THE TASK> Within the listing below, filter for "mathrm" and copy every matching line.

DATA EXTRACT>

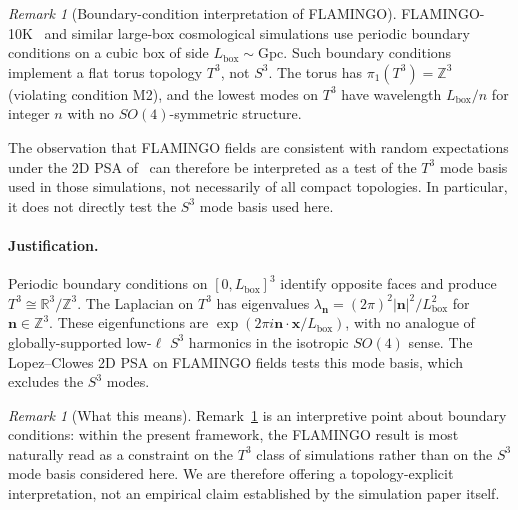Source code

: \documentclass[
  aps,
  prd,
  reprint,
  superscriptaddress,
  nofootinbib,
  longbibliography,
  floatfix,
  amsmath,
  amssymb
]{revtex4-2}
\theoremstyle{plain}
\theoremstyle{definition}
\theoremstyle{remark}
\newtheorem{remark}[theorem]{Remark}
\newcommand{\Sthree}{S^3}
\begin{document}
\begin{remark}[Boundary-condition interpretation of FLAMINGO]
  \label{prop:flamingo}
  FLAMINGO-10K~\cite{Sawala2025} and similar large-box cosmological
  simulations use periodic boundary conditions on a cubic box of side
  $L_{\mathrm{box}}\sim$Gpc. Such boundary conditions implement
  a flat torus topology $T^3$, not $\Sthree$. The torus has
  $\pi_1(T^3)=\mathbb{Z}^3$ (violating condition M2), and the
  lowest modes on $T^3$ have wavelength $L_{\mathrm{box}}/n$ for
  integer $n$ with no $SO(4)$-symmetric structure.

  The observation that FLAMINGO fields are consistent with random
  expectations under the 2D PSA of~\cite{Lopez2026} can therefore be
  interpreted as a test of the $T^3$ mode basis used in those
  simulations, not necessarily of all compact topologies. In
  particular, it does not directly test the $\Sthree$ mode basis used
  here.
\end{remark}
\paragraph{Justification.}
  Periodic boundary conditions on $[0,L_{\mathrm{box}}]^3$ identify
  opposite faces and produce $T^3\cong\mathbb{R}^3/\mathbb{Z}^3$.
  The Laplacian on $T^3$ has eigenvalues
  $\lambda_{\mathbf{n}} = (2\pi)^2|\mathbf{n}|^2/L_{\mathrm{box}}^2$
  for $\mathbf{n}\in\mathbb{Z}^3$. These eigenfunctions are
  $\exp(2\pi i\mathbf{n}\cdot\mathbf{x}/L_{\mathrm{box}})$, with no
  analogue of globally-supported low-$\ell$ $\Sthree$ harmonics in the
  isotropic $SO(4)$ sense. The Lopez--Clowes 2D PSA on FLAMINGO fields
  tests this mode basis, which excludes the $\Sthree$ modes.

\begin{remark}[What this means]
  Remark~\ref{prop:flamingo} is an interpretive point about boundary
  conditions: within the present framework, the FLAMINGO result is most
  naturally read as a constraint on the $T^3$ class of simulations
  rather than on the $\Sthree$ mode basis considered here. We are
  therefore offering a topology-explicit interpretation, not an
  empirical claim established by the simulation paper itself.
\end{remark}
\end{document}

SOLUTION TO THIS PROBLEM>
  $L_{\mathrm{box}}\sim$Gpc. Such boundary conditions implement
  lowest modes on $T^3$ have wavelength $L_{\mathrm{box}}/n$ for
  Periodic boundary conditions on $[0,L_{\mathrm{box}}]^3$ identify
  $\lambda_{\mathbf{n}} = (2\pi)^2|\mathbf{n}|^2/L_{\mathrm{box}}^2$
  $\exp(2\pi i\mathbf{n}\cdot\mathbf{x}/L_{\mathrm{box}})$, with no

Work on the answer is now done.